As in the classic Louisa May Alcott novel, the story takes place during and after the American Civil War. Jo, the most headstrong of the four sisters, wishes to become an author, yet is keenly aware of her expected role: caretaker. Her youthful tomboyish streak often horrifies her neighbors, but is encouraged by her open-minded mother. One of her playmates is Laurie, a neighbor boy who would years later propose to her. Shocking her sisters (particularly Meg, who dutifully marries young and begins a family), Jo turns down the proposal, instead moving to New York to fulfill her dream of becoming a writer. There she encounters Friedrich Bhaer, a German professor who encourages her to develop her craft and engage in spirited intellectual debates with him and his colleagues. But when Beth becomes deathly ill, Jo is called home to care for her sister and parents.
At first Jo seems resigned to giving up her dream, or at least postponing it due to her love of family. Beth tragically dies, and Amy returns with a new husband: Laurie. Despite all the disturbing news, Jo soldiers on, willingly helping her mother recover from Beth's death. Subsequently the girls' Aunt March dies, willing her house to Jo. Jo's mother subtly encourages her to open her own school, which Jo at first resists. Meanwhile Friedrich Bhaer, with whom she had developed a budding relationship in New York, travels to Concord to find Jo.
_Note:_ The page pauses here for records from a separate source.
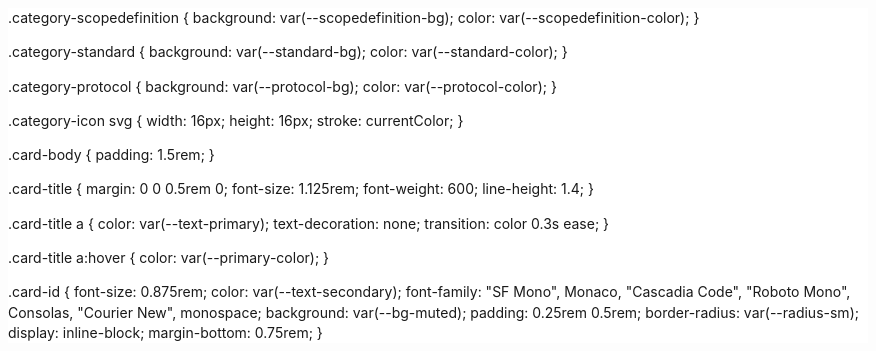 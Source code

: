 .category-scopedefinition {
    background: var(--scopedefinition-bg);
    color: var(--scopedefinition-color);
}

.category-standard {
    background: var(--standard-bg);
    color: var(--standard-color);
}

.category-protocol {
    background: var(--protocol-bg);
    color: var(--protocol-color);
}

.category-icon svg {
    width: 16px;
    height: 16px;
    stroke: currentColor;
}

.card-body {
    padding: 1.5rem;
}

.card-title {
    margin: 0 0 0.5rem 0;
    font-size: 1.125rem;
    font-weight: 600;
    line-height: 1.4;
}

.card-title a {
    color: var(--text-primary);
    text-decoration: none;
    transition: color 0.3s ease;
}

.card-title a:hover {
    color: var(--primary-color);
}

.card-id {
    font-size: 0.875rem;
    color: var(--text-secondary);
    font-family:
        "SF Mono", Monaco, "Cascadia Code", "Roboto Mono", Consolas,
        "Courier New", monospace;
    background: var(--bg-muted);
    padding: 0.25rem 0.5rem;
    border-radius: var(--radius-sm);
    display: inline-block;
    margin-bottom: 0.75rem;
}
She successfully persuades him to teach at her school; he in turn proposes to her, and she happily accepts. In the end, she is able to balance work, family, and love without giving up her intellectual aspirations.
Yes, Jo does not pack heat or display bulging biceps. What she possesses is inner strength, which she calls upon in trying circumstances. She never gives up her goals of becoming a writer, even when society frowned on a woman undertaking such a task. During a family crisis, she postpones her new life without apparent regret to rally round her family. While her sisters also gather at the family home, it is Jo who functions as the family's backbone. Finally, she found love in her intellectual equal rather than the handsome and fun (but immature) Laurie. Ultimately she overcomes gender stereotypes to embark on a life she chooses, and that, to me, defines a heroic female character.
Valerie Solanas (Lili Taylor), I Shot Andy Warhol (1996) selected by El Bicho
Lili Taylor gives an outstanding performance as radical feminist Valerie Solanas, writer of the SCUM Manifesto and attempted assassin of artist Andy Warhol (Jared Harris). She fully commits to a character that is fully committed to her own askew view of morality, reminiscent of Robert De Niro's Travis Bickle from Taxi Driver.
Without making excuses for her actions, the film shows the hard life Solanas lived. She had an opportunity to overcome her troubled upbringing due to how well she excelled at psychology in college, but her rebellious attitude, particularly towards men, who she thinks "aren't even complete human beings," led to her barely eeking out a living on the streets of New York working as prostitute and hustling for change.
Abuse from father is likely the source for her deep distrust of men. She is brought into The Factory and obsesses over the idea that Warhol should produce her play Up Your Ass, but he has no interest. She grows angry when Warhol loses her script. Maurice Girodias (Lothaire Bluteau), the publisher of Olympia Press, offers to publish a novel by her; however, once she signs the contract, paranoia takes over and she thinks she's been cheated. In the end, she feels she only has one path for redemption.
Taylor is utterly captivating creating such a vivid portrait. She exudes a wide range of emotions, from righteous indignation for her cause to utter apathy as she lets men use her for sex. It's one of my all-time favorite performances by an actress.